Inhibitors of anchorage‐independent growth affect the growth of transformed cells on poly(2‐hydroxyethyl methacrylate)‐coated surfaces

Abstract

We have described a microplate colorimetric assay to quantitate anchorage-independent cell growth, using plates coated with an anti-adhesive polymer poly (2-hydroxyethyl methacrylate) (polyHEMA).We investigated whether this method could be applied to human cancer cells of epithelial origin. HAG-1, a non-tumorigenic human gall-bladder carcinoma cell line, and its pSVneo and c-H-ras transfectants, which are also non-tumorigenic, did not grow on a polyHEMA-surface. In contrast, the v-src transformant which produced tumors in nude mice and formed colonies in soft agar, was able to proliferate on the coated surface, suggesting that tumorigenicity of human cancer cells correlates with the ability to grow on a polyHEMA-coated surface. We report on the feasibility of this method as a screening system for inhibitors of oncogenic transformation.
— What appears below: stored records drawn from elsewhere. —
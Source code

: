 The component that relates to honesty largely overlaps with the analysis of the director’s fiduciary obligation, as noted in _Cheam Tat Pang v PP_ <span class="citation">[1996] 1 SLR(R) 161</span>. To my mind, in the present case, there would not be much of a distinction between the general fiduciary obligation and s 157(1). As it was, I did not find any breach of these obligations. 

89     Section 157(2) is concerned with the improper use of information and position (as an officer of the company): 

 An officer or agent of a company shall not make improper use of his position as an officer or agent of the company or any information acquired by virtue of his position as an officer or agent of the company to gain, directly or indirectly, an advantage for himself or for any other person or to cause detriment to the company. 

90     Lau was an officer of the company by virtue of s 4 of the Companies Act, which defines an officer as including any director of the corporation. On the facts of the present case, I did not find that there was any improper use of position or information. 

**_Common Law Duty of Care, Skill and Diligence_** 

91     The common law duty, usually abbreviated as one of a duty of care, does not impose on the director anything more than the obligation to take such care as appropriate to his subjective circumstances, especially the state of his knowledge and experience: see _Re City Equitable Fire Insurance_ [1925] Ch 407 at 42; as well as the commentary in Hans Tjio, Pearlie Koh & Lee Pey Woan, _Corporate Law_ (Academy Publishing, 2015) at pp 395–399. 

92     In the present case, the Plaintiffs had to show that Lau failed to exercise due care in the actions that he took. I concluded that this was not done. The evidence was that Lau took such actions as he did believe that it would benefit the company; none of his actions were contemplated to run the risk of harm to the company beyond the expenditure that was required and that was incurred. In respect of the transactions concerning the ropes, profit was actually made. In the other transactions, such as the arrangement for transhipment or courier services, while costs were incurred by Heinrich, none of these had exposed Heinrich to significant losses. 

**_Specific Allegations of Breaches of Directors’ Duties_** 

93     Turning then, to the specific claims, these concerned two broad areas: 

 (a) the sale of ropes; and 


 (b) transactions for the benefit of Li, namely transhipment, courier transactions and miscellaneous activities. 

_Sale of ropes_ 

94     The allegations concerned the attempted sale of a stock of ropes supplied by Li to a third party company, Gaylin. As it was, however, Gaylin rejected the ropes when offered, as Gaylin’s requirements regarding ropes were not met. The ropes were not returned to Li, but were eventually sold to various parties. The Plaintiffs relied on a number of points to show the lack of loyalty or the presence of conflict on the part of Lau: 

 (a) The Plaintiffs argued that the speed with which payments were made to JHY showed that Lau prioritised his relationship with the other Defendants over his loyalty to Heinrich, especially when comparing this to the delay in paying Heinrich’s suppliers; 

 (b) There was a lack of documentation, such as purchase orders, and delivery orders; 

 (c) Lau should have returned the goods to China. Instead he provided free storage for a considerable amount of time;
Herbimycin A and radicicol, which have been reported to block Src function, suppressed the growth of v-src-transformed NRK and HAG-1 cells on the non-adhesive polyHEMA-surface at concentrations significantly lower than on plastic. Differences in the inhibitory concentrations were not observed with KB cells, and cytotoxic agents such as adriamycin did not show any selectivity between the 2 surfaces. Growth of ras-transformed cells on the coated surface was selectively blocked by L-739,749, a farnesyltransferase inhibitor. The results demonstrate that compounds causing reversion of transformed cells to normal, hence, selectively inhibiting cell growth in anchorage-independent conditions, can be screened using this microtiter plate assay.